HIGH HEELS ON A WINDOWSILL: THE DEFINITION OF REVOLUTIONARY SUCCESS: I haven’t got much to say about Before Night Falls, Julian Schnabel’s lush biopic about Cuban gay/dissident writer (the adjectives are interchangeable) Reinaldo Arenas. If you know the basic outlines of the guy’s life, you know what to expect, really.

I will say that the one major objection I had at the start of the movie–why are they talking in heavily-accented English, rather than either Spanish or accentless English?–ultimately struck me as a really interesting choice. It started to make sense for me during the class in Russian, and then there was the scene with Arenas and the exiles speaking in French: Using heavy accents is a way to express the position of an island caught between America and the Soviet Union, with no sense that her own language is adequate to the political world of her times. The accents also, of course, make Cuba’s global marginalization mirror the internal exile of the homosexual. If you don’t speak Spanish you will miss some of the movie–although an English-speaker can probably guess the meaning of the mural of Castro, with the slogan, LA HISTORIA ME ABSOLVERA–but mostly I think the decision to make the movie in an inherently marginal and alienating accent was the right one.
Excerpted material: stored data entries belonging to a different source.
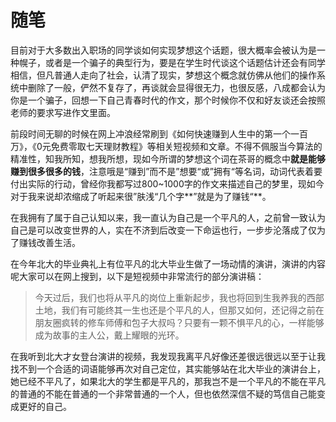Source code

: # 随笔 

目前对于大多数出入职场的同学谈如何实现梦想这个话题，很大概率会被认为是一种幌子，或者是一个骗子的典型行为，要是在学生时代谈这个话题估计还会有同学相信，但凡普通人走向了社会，认清了现实，梦想这个概念就仿佛从他们的操作系统中删除了一般，俨然不复存了，再谈就会显得很无力，也很反感，八成都会认为你是一个骗子，回想一下自己青春时代的作文，那个时候你不仅和好友谈还会按照老师的要求写进作文里面。

前段时间无聊的时候在网上冲浪经常刷到《如何快速赚到人生中的第一个一百万》，《0元免费零取七天理财教程》等相关短视频和文章。不得不佩服当今算法的精准性，知我所知，想我所想，现如今所谓的梦想这个词在茶哥的概念中**就是能够赚到很多很多的钱**，注意哦是“赚到”而不是”想要“或”拥有“等名词，动词代表着要付出实际的行动，曾经你我都写过800~1000字的作文来描述自己的梦里，现如今对于我来说却浓缩成了听起来很”肤浅“几个字**”就是为了赚钱“**。

在我拥有了属于自己认知以来，我一直认为自己是一个平凡的人，之前曾一致认为自己是可以改变世界的人，实在不济到后改变一下命运也行，一步步沦落成了仅为了赚钱改善生活。

在今年北大的毕业典礼上有位平凡的北大毕业生做了一场动情的演讲，演讲的内容呢大家可以在网上搜到，以下是短视频中非常流行的部分演讲稿：

> 今天过后，我们也将从平凡的岗位上重新起步，我也将回到生我养我的西部土地，我们有可能终其一生也还是个平凡的人，但那又如何，还记得之前在朋友圈疯转的修车师傅和包子大叔吗？只要有一颗不惧平凡的心，一样能够成为故事的主人公，戴上耀眼的光环。

在我听到北大才女登台演讲的视频，我发现我离平凡好像还差很远很远以至于让我找不到一个合适的词语能够再次对自己定位，其实能够站在北大毕业的演讲台上，她已经不平凡了，如果北大的学生都是平凡的，那我岂不是一个平凡的不能在平凡的普通的不能在普通的一个非常普通的一个人，但也依然深信不疑的笃信自己能变成更好的自己。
The final moment of violence, well… if it really happened then so be it and I’m sorry. If it didn’t, putting it in your movie seems to me like a gross concession to the American revulsion from suffering. I would say more but don’t want to make it too obvious what happens; suffice it to say that I think the treatment of suffering-in-Cuba and suffering-in-America would have been much deeper and more complex had this thing not happened.